Brief
The response should be the complete listing below, unchanged.

Records for this task

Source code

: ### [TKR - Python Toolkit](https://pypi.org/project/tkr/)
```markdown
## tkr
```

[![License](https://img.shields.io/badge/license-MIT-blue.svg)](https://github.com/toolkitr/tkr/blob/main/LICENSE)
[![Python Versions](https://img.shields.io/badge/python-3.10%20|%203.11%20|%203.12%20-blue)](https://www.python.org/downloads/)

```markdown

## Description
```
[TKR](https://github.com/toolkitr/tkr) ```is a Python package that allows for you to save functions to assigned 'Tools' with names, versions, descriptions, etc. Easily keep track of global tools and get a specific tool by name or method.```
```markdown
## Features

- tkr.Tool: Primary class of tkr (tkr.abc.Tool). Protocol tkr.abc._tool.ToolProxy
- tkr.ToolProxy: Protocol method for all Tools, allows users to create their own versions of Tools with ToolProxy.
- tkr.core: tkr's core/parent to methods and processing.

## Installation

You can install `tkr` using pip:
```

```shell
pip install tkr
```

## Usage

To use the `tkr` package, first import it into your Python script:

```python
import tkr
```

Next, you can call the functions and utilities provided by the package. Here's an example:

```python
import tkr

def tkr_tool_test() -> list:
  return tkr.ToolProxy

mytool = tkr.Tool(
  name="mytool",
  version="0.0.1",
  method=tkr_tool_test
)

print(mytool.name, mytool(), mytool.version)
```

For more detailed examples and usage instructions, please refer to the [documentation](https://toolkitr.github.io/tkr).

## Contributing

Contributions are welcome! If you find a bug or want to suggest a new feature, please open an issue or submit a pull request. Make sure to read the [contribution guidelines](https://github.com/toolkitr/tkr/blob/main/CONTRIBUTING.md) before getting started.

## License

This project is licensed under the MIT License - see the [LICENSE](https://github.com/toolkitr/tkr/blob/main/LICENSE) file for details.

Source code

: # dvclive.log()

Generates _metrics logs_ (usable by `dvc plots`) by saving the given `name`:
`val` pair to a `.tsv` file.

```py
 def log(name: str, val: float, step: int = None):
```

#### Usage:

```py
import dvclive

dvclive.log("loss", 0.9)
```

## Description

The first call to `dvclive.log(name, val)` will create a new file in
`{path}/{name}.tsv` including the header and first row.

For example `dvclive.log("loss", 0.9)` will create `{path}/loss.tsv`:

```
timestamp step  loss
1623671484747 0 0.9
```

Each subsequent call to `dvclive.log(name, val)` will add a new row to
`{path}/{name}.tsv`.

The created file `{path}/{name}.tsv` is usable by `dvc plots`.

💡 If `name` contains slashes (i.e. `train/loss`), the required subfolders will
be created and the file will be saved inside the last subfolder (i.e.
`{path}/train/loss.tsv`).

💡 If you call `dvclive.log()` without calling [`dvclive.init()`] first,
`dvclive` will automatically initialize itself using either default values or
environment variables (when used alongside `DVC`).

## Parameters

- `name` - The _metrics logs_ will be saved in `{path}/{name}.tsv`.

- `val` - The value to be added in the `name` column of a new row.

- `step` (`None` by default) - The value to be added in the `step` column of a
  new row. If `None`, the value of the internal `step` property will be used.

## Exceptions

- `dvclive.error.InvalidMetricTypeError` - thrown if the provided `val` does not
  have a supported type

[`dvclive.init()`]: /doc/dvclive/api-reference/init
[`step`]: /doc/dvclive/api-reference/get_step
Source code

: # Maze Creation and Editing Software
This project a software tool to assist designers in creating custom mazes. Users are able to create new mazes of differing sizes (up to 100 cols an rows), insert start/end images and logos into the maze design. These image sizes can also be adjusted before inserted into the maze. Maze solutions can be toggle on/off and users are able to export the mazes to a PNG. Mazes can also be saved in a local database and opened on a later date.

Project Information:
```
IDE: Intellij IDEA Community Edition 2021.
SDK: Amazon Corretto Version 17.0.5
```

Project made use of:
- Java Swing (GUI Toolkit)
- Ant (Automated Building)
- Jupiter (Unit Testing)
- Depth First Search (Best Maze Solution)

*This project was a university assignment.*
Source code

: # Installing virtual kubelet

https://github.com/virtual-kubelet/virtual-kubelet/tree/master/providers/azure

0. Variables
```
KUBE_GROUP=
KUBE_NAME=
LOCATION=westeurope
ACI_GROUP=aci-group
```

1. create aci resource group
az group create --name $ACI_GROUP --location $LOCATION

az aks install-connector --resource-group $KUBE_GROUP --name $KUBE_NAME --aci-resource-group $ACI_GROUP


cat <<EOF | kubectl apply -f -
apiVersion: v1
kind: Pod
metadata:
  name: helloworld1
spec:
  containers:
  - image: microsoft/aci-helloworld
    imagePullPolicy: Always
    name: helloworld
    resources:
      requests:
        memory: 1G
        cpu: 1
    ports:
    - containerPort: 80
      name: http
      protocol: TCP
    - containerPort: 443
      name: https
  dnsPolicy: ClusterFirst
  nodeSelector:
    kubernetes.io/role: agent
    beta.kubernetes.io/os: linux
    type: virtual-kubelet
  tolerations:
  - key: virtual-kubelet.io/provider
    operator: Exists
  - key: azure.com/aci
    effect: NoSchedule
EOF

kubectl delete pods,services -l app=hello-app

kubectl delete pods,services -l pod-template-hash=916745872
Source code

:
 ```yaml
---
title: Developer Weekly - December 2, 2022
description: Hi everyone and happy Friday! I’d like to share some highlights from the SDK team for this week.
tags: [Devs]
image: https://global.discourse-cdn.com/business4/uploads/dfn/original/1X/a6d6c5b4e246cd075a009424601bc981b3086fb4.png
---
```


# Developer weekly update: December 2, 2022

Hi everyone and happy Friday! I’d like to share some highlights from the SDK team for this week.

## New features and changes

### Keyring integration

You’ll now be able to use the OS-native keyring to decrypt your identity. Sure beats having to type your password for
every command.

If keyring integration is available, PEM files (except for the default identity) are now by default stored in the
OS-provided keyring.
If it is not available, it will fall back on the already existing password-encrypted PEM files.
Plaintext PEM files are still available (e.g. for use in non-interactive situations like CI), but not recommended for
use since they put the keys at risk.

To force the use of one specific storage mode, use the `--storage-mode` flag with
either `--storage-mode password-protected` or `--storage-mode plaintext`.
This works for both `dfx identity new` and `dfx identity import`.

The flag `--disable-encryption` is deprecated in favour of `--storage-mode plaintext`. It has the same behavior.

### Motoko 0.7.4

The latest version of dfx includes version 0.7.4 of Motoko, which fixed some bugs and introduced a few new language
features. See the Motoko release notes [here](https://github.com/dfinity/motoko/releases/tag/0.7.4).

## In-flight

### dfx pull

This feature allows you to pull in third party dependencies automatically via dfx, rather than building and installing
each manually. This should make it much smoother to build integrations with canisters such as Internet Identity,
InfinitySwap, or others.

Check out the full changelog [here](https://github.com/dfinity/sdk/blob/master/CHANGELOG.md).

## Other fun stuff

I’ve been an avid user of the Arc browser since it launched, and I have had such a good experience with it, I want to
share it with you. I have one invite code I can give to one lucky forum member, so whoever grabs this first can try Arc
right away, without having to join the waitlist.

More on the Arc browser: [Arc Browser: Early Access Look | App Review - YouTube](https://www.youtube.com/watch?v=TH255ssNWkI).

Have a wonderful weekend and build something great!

Written reply
Source code

: ### [TKR - Python Toolkit](https://pypi.org/project/tkr/)
```markdown
## tkr
```

[![License](https://img.shields.io/badge/license-MIT-blue.svg)](https://github.com/toolkitr/tkr/blob/main/LICENSE)
[![Python Versions](https://img.shields.io/badge/python-3.10%20|%203.11%20|%203.12%20-blue)](https://www.python.org/downloads/)

```markdown

## Description
```
[TKR](https://github.com/toolkitr/tkr) ```is a Python package that allows for you to save functions to assigned 'Tools' with names, versions, descriptions, etc. Easily keep track of global tools and get a specific tool by name or method.```
```markdown
## Features

- tkr.Tool: Primary class of tkr (tkr.abc.Tool). Protocol tkr.abc._tool.ToolProxy
- tkr.ToolProxy: Protocol method for all Tools, allows users to create their own versions of Tools with ToolProxy.
- tkr.core: tkr's core/parent to methods and processing.

## Installation

You can install `tkr` using pip:
```

```shell
pip install tkr
```

## Usage

To use the `tkr` package, first import it into your Python script:

```python
import tkr
```

Next, you can call the functions and utilities provided by the package. Here's an example:

```python
import tkr

def tkr_tool_test() -> list:
  return tkr.ToolProxy

mytool = tkr.Tool(
  name="mytool",
  version="0.0.1",
  method=tkr_tool_test
)

print(mytool.name, mytool(), mytool.version)
```

For more detailed examples and usage instructions, please refer to the [documentation](https://toolkitr.github.io/tkr).

## Contributing

Contributions are welcome! If you find a bug or want to suggest a new feature, please open an issue or submit a pull request. Make sure to read the [contribution guidelines](https://github.com/toolkitr/tkr/blob/main/CONTRIBUTING.md) before getting started.

## License

This project is licensed under the MIT License - see the [LICENSE](https://github.com/toolkitr/tkr/blob/main/LICENSE) file for details.

Source code

: # dvclive.log()

Generates _metrics logs_ (usable by `dvc plots`) by saving the given `name`:
`val` pair to a `.tsv` file.

```py
 def log(name: str, val: float, step: int = None):
```

#### Usage:

```py
import dvclive

dvclive.log("loss", 0.9)
```

## Description

The first call to `dvclive.log(name, val)` will create a new file in
`{path}/{name}.tsv` including the header and first row.

For example `dvclive.log("loss", 0.9)` will create `{path}/loss.tsv`:

```
timestamp step  loss
1623671484747 0 0.9
```

Each subsequent call to `dvclive.log(name, val)` will add a new row to
`{path}/{name}.tsv`.

The created file `{path}/{name}.tsv` is usable by `dvc plots`.

💡 If `name` contains slashes (i.e. `train/loss`), the required subfolders will
be created and the file will be saved inside the last subfolder (i.e.
`{path}/train/loss.tsv`).

💡 If you call `dvclive.log()` without calling [`dvclive.init()`] first,
`dvclive` will automatically initialize itself using either default values or
environment variables (when used alongside `DVC`).

## Parameters

- `name` - The _metrics logs_ will be saved in `{path}/{name}.tsv`.

- `val` - The value to be added in the `name` column of a new row.

- `step` (`None` by default) - The value to be added in the `step` column of a
  new row. If `None`, the value of the internal `step` property will be used.

## Exceptions

- `dvclive.error.InvalidMetricTypeError` - thrown if the provided `val` does not
  have a supported type

[`dvclive.init()`]: /doc/dvclive/api-reference/init
[`step`]: /doc/dvclive/api-reference/get_step
Source code

: # Maze Creation and Editing Software
This project a software tool to assist designers in creating custom mazes. Users are able to create new mazes of differing sizes (up to 100 cols an rows), insert start/end images and logos into the maze design. These image sizes can also be adjusted before inserted into the maze. Maze solutions can be toggle on/off and users are able to export the mazes to a PNG. Mazes can also be saved in a local database and opened on a later date.

Project Information:
```
IDE: Intellij IDEA Community Edition 2021.
SDK: Amazon Corretto Version 17.0.5
```

Project made use of:
- Java Swing (GUI Toolkit)
- Ant (Automated Building)
- Jupiter (Unit Testing)
- Depth First Search (Best Maze Solution)

*This project was a university assignment.*
Source code

: # Installing virtual kubelet

https://github.com/virtual-kubelet/virtual-kubelet/tree/master/providers/azure

0. Variables
```
KUBE_GROUP=
KUBE_NAME=
LOCATION=westeurope
ACI_GROUP=aci-group
```

1. create aci resource group
az group create --name $ACI_GROUP --location $LOCATION

az aks install-connector --resource-group $KUBE_GROUP --name $KUBE_NAME --aci-resource-group $ACI_GROUP


cat <<EOF | kubectl apply -f -
apiVersion: v1
kind: Pod
metadata:
  name: helloworld1
spec:
  containers:
  - image: microsoft/aci-helloworld
    imagePullPolicy: Always
    name: helloworld
    resources:
      requests:
        memory: 1G
        cpu: 1
    ports:
    - containerPort: 80
      name: http
      protocol: TCP
    - containerPort: 443
      name: https
  dnsPolicy: ClusterFirst
  nodeSelector:
    kubernetes.io/role: agent
    beta.kubernetes.io/os: linux
    type: virtual-kubelet
  tolerations:
  - key: virtual-kubelet.io/provider
    operator: Exists
  - key: azure.com/aci
    effect: NoSchedule
EOF

kubectl delete pods,services -l app=hello-app

kubectl delete pods,services -l pod-template-hash=916745872
Source code

:
 ```yaml
---
title: Developer Weekly - December 2, 2022
description: Hi everyone and happy Friday! I’d like to share some highlights from the SDK team for this week.
tags: [Devs]
image: https://global.discourse-cdn.com/business4/uploads/dfn/original/1X/a6d6c5b4e246cd075a009424601bc981b3086fb4.png
---
```


# Developer weekly update: December 2, 2022

Hi everyone and happy Friday! I’d like to share some highlights from the SDK team for this week.

## New features and changes

### Keyring integration

You’ll now be able to use the OS-native keyring to decrypt your identity. Sure beats having to type your password for
every command.

If keyring integration is available, PEM files (except for the default identity) are now by default stored in the
OS-provided keyring.
If it is not available, it will fall back on the already existing password-encrypted PEM files.
Plaintext PEM files are still available (e.g. for use in non-interactive situations like CI), but not recommended for
use since they put the keys at risk.

To force the use of one specific storage mode, use the `--storage-mode` flag with
either `--storage-mode password-protected` or `--storage-mode plaintext`.
This works for both `dfx identity new` and `dfx identity import`.

The flag `--disable-encryption` is deprecated in favour of `--storage-mode plaintext`. It has the same behavior.

### Motoko 0.7.4

The latest version of dfx includes version 0.7.4 of Motoko, which fixed some bugs and introduced a few new language
features. See the Motoko release notes [here](https://github.com/dfinity/motoko/releases/tag/0.7.4).

## In-flight

### dfx pull

This feature allows you to pull in third party dependencies automatically via dfx, rather than building and installing
each manually. This should make it much smoother to build integrations with canisters such as Internet Identity,
InfinitySwap, or others.

Check out the full changelog [here](https://github.com/dfinity/sdk/blob/master/CHANGELOG.md).

## Other fun stuff

I’ve been an avid user of the Arc browser since it launched, and I have had such a good experience with it, I want to
share it with you. I have one invite code I can give to one lucky forum member, so whoever grabs this first can try Arc
right away, without having to join the waitlist.

More on the Arc browser: [Arc Browser: Early Access Look | App Review - YouTube](https://www.youtube.com/watch?v=TH255ssNWkI).

Have a wonderful weekend and build something great!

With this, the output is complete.